MOTS-c is a 16-amino-acid peptide produced from instructions encoded in your mitochondrial DNA — not your nuclear DNA. That distinction matters. For decades, scientists assumed mitochondrial DNA's only job was making the 13 proteins needed for oxidative phosphorylation (the process mitochondria use to generate ATP). The discovery of MOTS-c, along with the earlier discovery of humanin, proved that assumption wrong. Mitochondria are also producing signaling molecules that regulate metabolism, stress responses, and gene expression across the entire cell.

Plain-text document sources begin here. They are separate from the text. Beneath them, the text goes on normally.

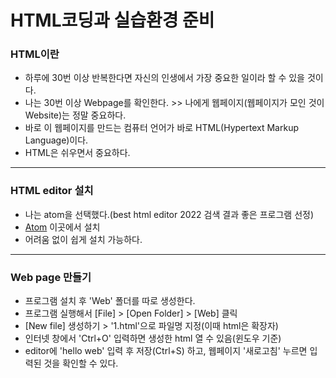 # HTML코딩과 실습환경 준비



### HTML이란

- 하루에 30번 이상 반복한다면 자신의 인생에서 가장 중요한 일이라 할 수 있을 것이다.
- 나는 30번 이상 Webpage를 확인한다. >> 나에게 웹페이지(웹페이지가 모인 것이 Website)는 정말 중요하다.
- 바로 이 웹페이지를 만드는 컴퓨터 언어가 바로 HTML(Hypertext Markup Language)이다.
- HTML은 쉬우면서 중요하다.



---



### HTML editor 설치

- 나는 atom을 선택했다.(best html editor 2022 검색 결과 좋은 프로그램 선정)
- [Atom](https://atom.io/) 이곳에서 설치
- 어려움 없이 쉽게 설치 가능하다.



---



### Web page 만들기

- 프로그램 설치 후 'Web' 폴더를 따로 생성한다.
- 프로그램 실행해서 [File] > [Open Folder] > [Web] 클릭
- [New file] 생성하기 > '1.html'으로 파일명 지정(이때 html은 확장자)
- 인터넷 창에서 'Ctrl+O' 입력하면 생성한 html 열 수 있음(윈도우 기준)
- editor에 'hello web' 입력 후 저장(Ctrl+S) 하고, 웹페이지 '새로고침' 누르면 입력된 것을 확인할 수 있다.
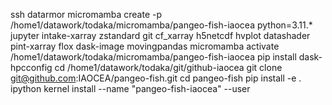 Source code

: ssh datarmor
micromamba create -p /home1/datawork/todaka/micromamba/pangeo-fish-iaocea python=3.11.* jupyter intake-xarray zstandard git cf_xarray h5netcdf hvplot datashader pint-xarray flox dask-image movingpandas
micromamba activate /home1/datawork/todaka/micromamba/pangeo-fish-iaocea 
pip install dask-hpcconfig
cd /home1/datawork/todaka/git/github-iaocea
git clone git@github.com:IAOCEA/pangeo-fish.git
cd pangeo-fish
pip install -e .
ipython kernel install --name "pangeo-fish-iaocea" --user


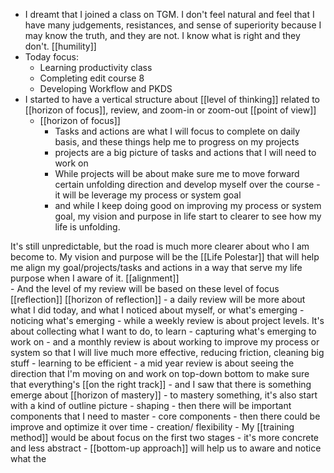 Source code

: - I dreamt that I joined a class on TGM. I don't feel natural and feel that I have many judgements, resistances, and sense of superiority because I may know the truth, and they are not. I know what is right and they don't. [[humility]]
- Today focus:
    - Learning productivity class
    - Completing edit course 8
    - Developing Workflow and PKDS
- I started to have a vertical structure about [[level of thinking]] related to [[horizon of focus]], review, and zoom-in or zoom-out [[point of view]]
    - [[horizon of focus]]
        - Tasks and actions are what I will focus to complete on daily basis, and these things help me to progress on my projects
        - projects are a big picture of tasks and actions that I will need to work on
        - While projects will be about make sure me to move forward certain unfolding direction and develop myself over the course - it will be leverage my process or system goal
        - and while I keep doing good on improving my process or system goal, my vision and purpose in life start to clearer to see how my life is unfolding. 

It's still unpredictable, but the road is much more clearer about who I am become to. My vision and purpose will be the [[Life Polestar]] that will help me align my goal/projects/tasks and actions in a way that serve my life purpose when I aware of it. [[alignment]]  
    - And the level of my review will be based on these level of focus [[reflection]] [[horizon of reflection]]
        -  a daily review will be more about what I did today, and what I noticed about myself, or what's emerging - noticing what's emerging
        - while a weekly review is about project levels. It's about collecting what I want to do, to learn - capturing what's emerging to work on
        - and a monthly review is about working to improve my process or system so that I will live much more effective, reducing friction, cleaning big stuff - learning to be efficient
        - a mid year review is about seeing the direction that I'm moving on and work on top-down bottom to make sure that everything's [[on the right track]]
    - and I saw that there is something emerge about [[horizon of mastery]]
        - to mastery something, it's also start with a kind of outline picture - shaping
        - then there will be important components that I need to master - core components
        - then there could be improve and optimize it over time - creation/ flexibility
        - My [[training method]] would be about focus on the first two stages - it's more concrete and less abstract
    - [[bottom-up approach]] will help us to aware and notice what the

MOTS-c is translated in the cytoplasm (not inside the mitochondria) from a polyadenylated transcript exported from the mitochondrial genome. Under normal, resting conditions, it associates primarily with mitochondria. But when the cell faces metabolic stress — glucose restriction, oxidative pressure, or exercise — MOTS-c moves into the nucleus, where it directly binds DNA and works alongside transcription factors to activate protective genes.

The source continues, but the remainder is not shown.